In response to the continuing global coronavirus pandemic, National Labor Relations Board (NLRB) General Council Peter Robb released guidance on the NLRB’s current stance on labor law violations. Issued on September 18th, 2020, General Council Memo 20-14 summarizes the types of COVID-related complaints that the agency has pursued since March 2020. In the vast majority of these cases, the NLRB makes it clear that traditional National Labor Relations Act (NLRA) rules apply, even during COVID-19. This guidance is similar to a September 2020 release from the Occupational Safety and Health Administration (OSHA). In that release, OSHA reported that they are citing employers for COVID-19 related safety complaints and violations.
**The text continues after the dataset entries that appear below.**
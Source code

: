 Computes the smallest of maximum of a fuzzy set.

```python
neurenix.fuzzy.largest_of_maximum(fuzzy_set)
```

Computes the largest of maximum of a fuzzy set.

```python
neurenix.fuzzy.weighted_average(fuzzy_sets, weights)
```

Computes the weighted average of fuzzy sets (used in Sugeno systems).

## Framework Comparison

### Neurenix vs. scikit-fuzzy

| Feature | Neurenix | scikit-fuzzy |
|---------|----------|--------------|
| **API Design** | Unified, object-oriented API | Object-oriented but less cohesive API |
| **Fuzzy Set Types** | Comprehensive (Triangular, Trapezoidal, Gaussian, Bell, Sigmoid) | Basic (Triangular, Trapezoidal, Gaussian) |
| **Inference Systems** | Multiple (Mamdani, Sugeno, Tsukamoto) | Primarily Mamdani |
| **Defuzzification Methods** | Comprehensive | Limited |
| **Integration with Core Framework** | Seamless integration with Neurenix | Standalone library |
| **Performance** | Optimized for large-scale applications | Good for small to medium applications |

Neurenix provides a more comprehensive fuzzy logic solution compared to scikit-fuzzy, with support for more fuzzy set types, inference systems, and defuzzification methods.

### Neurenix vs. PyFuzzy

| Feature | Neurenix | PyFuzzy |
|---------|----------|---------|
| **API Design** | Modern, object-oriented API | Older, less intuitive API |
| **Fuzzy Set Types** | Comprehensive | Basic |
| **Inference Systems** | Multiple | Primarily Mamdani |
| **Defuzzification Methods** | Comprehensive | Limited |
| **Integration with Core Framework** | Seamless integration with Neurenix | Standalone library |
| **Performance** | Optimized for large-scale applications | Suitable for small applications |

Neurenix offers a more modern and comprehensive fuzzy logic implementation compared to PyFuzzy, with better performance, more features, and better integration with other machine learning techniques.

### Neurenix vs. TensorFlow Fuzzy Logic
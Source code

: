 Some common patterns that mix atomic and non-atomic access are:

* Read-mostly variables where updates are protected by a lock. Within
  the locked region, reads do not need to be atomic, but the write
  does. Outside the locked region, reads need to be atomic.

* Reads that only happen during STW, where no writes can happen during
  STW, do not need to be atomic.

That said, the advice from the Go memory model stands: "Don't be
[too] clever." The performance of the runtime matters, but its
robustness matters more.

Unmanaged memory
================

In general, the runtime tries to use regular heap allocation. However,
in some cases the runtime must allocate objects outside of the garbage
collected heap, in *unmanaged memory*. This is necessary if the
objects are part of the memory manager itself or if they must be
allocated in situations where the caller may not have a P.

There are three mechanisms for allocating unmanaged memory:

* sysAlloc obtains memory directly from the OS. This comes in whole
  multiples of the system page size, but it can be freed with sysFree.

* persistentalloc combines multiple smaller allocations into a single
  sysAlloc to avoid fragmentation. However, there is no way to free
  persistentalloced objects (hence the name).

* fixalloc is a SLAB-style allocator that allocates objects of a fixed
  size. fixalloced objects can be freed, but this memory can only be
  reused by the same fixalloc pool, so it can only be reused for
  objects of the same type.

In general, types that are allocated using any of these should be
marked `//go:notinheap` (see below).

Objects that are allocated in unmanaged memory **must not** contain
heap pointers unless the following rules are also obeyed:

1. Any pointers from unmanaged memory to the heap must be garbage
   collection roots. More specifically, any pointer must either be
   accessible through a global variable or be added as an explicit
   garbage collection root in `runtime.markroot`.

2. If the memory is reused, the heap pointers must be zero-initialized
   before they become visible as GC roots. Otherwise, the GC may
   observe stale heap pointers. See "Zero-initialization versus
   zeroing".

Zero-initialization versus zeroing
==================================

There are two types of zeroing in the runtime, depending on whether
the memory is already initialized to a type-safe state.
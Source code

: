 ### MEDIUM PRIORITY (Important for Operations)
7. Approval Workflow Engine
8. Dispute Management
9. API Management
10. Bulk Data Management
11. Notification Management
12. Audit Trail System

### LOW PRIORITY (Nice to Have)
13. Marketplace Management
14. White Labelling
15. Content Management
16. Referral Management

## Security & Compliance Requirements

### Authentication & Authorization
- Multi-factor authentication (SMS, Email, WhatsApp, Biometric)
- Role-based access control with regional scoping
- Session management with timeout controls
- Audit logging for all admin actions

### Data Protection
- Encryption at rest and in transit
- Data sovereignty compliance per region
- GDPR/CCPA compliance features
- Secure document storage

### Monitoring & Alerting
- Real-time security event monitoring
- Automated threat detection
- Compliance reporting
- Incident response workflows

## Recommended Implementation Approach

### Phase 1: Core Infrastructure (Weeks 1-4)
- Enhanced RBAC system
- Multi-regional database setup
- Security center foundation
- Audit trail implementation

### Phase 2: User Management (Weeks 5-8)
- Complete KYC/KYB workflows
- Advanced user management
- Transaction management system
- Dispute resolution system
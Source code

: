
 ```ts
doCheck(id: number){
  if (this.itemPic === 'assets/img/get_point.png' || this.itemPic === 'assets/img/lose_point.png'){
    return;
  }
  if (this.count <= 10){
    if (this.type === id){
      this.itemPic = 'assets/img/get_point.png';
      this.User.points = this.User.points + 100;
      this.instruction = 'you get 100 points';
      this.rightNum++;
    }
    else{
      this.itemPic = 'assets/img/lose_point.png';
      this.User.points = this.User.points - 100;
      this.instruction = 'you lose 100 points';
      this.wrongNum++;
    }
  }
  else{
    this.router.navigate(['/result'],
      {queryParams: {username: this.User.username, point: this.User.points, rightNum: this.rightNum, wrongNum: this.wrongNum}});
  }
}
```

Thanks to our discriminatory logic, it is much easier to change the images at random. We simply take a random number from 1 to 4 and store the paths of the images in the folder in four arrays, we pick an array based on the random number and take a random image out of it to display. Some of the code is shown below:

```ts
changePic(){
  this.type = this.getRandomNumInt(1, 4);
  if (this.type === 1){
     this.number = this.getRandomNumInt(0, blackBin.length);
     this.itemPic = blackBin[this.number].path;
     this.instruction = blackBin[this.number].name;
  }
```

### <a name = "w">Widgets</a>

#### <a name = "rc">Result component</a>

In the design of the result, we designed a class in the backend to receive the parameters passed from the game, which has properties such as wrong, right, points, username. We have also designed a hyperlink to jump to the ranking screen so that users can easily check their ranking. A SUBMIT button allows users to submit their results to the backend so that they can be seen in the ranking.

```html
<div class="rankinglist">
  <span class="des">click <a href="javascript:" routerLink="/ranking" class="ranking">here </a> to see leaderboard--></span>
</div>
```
Protected Concerted Activity

If employees express concerns about workplace safety with or on behalf of co-workers, protected concerted activity is in practice. Section 7 of the NLRA covers this topic. Memo 20-14 references two matters when employees spoke up about the employer’s response to COVID-19 and subsequently faced adverse action. Section 7 includes the following concept: if employees present concerns about terms and conditions of employment, it is unlawful for the employer to discipline them because of that activity. This includes circumstances related to COVID-19. It is also unlawful to coerce or threaten employees into ceasing such conduct. Requiring employees to discuss their concerns “one-on-one” rather than as a group is also in violation of the NLRA. Employers also need to remember that Section 7 applies in both union and non-union environments.

Discretionary Staffing Decisions

Memo 20-14 also includes two cases where the NLRB believes the employer used COVID-19-related layoffs to hide anti-union feelings. In one case, the employer laid off both members of a two-person bargaining unit, purportedly because of the pandemic. Other evidence, however, suggests the employer wanted to eliminate the unit. In another case, the employer recalled a portion of its previously laid off staff. The employer then appeared to grant preferential treatment to employees who did not support the union. If proven, the allegations in either case would violate the NLRA’s anti-discrimination provisions.

Collective Bargaining

The NLRB has stated that certain emergency situations may suspend or alter an employer’s duty to bargain with a union.  In Memo 20-14, however, the General Council discusses cases where government orders and economic stressors do not relieve bargaining obligations.

  • In one matter, a school operations employer switched to remote learning without bargaining because of a state order. The NLRB determined that initial change was appropriate. They also found that the employer had a duty to bargain over the decision within a reasonable period of time.
  • In another case, the General Counsel recommended allegations against an employer for eliminating employee health insurance and vacation leave balances. This was because, according to the employer, of uncertainty caused by the pandemic. The employer was also operating at a monthly loss and lost about 60% of its revenue. The General Council, however, still determined the employer had a duty to bargain over the changes.
  • Finally, in another case, an employer stopped bargaining over a collective bargaining agreement because of COVID-19. The memo suggested that the pandemic did not privilege the employer to stop bargaining. This includes situations when the sessions are on teleconference rather than in-person.

Employer Takeaways

Even though Memo 20-14 does not establish new laws, it is a good reminder of employer obligations during the pandemic. All affected employers should operate under the correct premise that COVID-19 has not changed any aspect of the NLRA. If an employer has questions regarding possible COVID-19 related compliance issues, they should consult legal counsel.


NOTE: The details in this blog are provided for informational purposes only. All answers are general in nature and do not constitute legal advice. If legal advice or other expert assistance is required, the services of a competent professional should be sought. The author specifically disclaims any and all liability arising directly or indirectly from the reliance on or use of this blog.